Extract the lines up to and including the one that contains "As notas foram", starting with the first line of the entries below, and omit the pictures.

##########

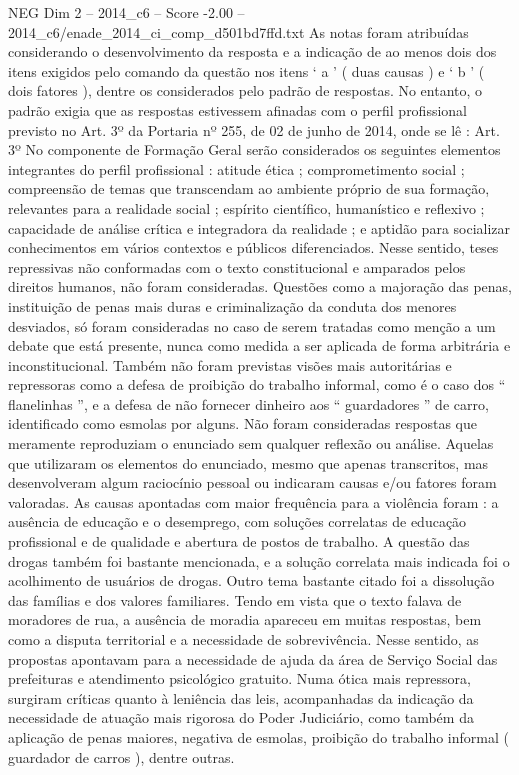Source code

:\begin{textsample}{NEG Dim 2 – 2014\_c6 – Score -2.00 – 2014\_c6/enade\_2014\_ci\_comp\_d501bd7ffd.txt}
As notas foram atribuídas considerando o desenvolvimento da resposta e a indicação de ao menos dois dos itens exigidos pelo comando da questão nos itens ‘ a ’ ( duas causas ) e ‘ b ’ ( dois fatores ), dentre os considerados pelo padrão de respostas.
No entanto, o padrão exigia que as respostas estivessem afinadas com o perfil profissional previsto no Art. 3º da Portaria nº 255, de 02 de junho de 2014, onde se lê : Art. 3º No componente de Formação Geral serão considerados os seguintes elementos integrantes do perfil profissional : atitude ética ; comprometimento social ; compreensão de temas que transcendam ao ambiente próprio de sua formação, relevantes para a realidade social ; espírito científico, humanístico e reflexivo ; capacidade de análise crítica e integradora da realidade ; e aptidão para socializar conhecimentos em vários contextos e públicos diferenciados.
Nesse sentido, teses repressivas não conformadas com o texto constitucional e amparados pelos direitos humanos, não foram consideradas.
Questões como a majoração das penas, instituição de penas mais duras e criminalização da conduta dos menores desviados, só foram consideradas no caso de serem tratadas como menção a um debate que está presente, nunca como medida a ser aplicada de forma arbitrária e inconstitucional.
Também não foram previstas visões mais autoritárias e repressoras como a defesa de proibição do trabalho informal, como é o caso dos “ flanelinhas ”, e a defesa de não fornecer dinheiro aos “ guardadores ” de carro, identificado como esmolas por alguns.
Não foram consideradas respostas que meramente reproduziam o enunciado sem qualquer reflexão ou análise.
Aquelas que utilizaram os elementos do enunciado, mesmo que apenas transcritos, mas desenvolveram algum raciocínio pessoal ou indicaram causas e/ou fatores foram valoradas.
As causas apontadas com maior frequência para a violência foram : a ausência de educação e o desemprego, com soluções correlatas de educação profissional e de qualidade e abertura de postos de trabalho.
A questão das drogas também foi bastante mencionada, e a solução correlata mais indicada foi o acolhimento de usuários de drogas.
Outro tema bastante citado foi a dissolução das famílias e dos valores familiares.
Tendo em vista que o texto falava de moradores de rua, a ausência de moradia apareceu em muitas respostas, bem como a disputa territorial e a necessidade de sobrevivência.
Nesse sentido, as propostas apontavam para a necessidade de ajuda da área de Serviço Social das prefeituras e atendimento psicológico gratuito.
Numa ótica mais repressora, surgiram críticas quanto à leniência das leis, acompanhadas da indicação da necessidade de atuação mais rigorosa do Poder Judiciário, como também da aplicação de penas maiores, negativa de esmolas, proibição do trabalho informal ( guardador de carros ), dentre outras.

\end{textsample}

##########

_Solution:_
Source code

:\begin{textsample}{NEG Dim 2 – 2014\_c6 – Score -2.00 – 2014\_c6/enade\_2014\_ci\_comp\_d501bd7ffd.txt}
As notas foram atribuídas considerando o desenvolvimento da resposta e a indicação de ao menos dois dos itens exigidos pelo comando da questão nos itens ‘ a ’ ( duas causas ) e ‘ b ’ ( dois fatores ), dentre os considerados pelo padrão de respostas.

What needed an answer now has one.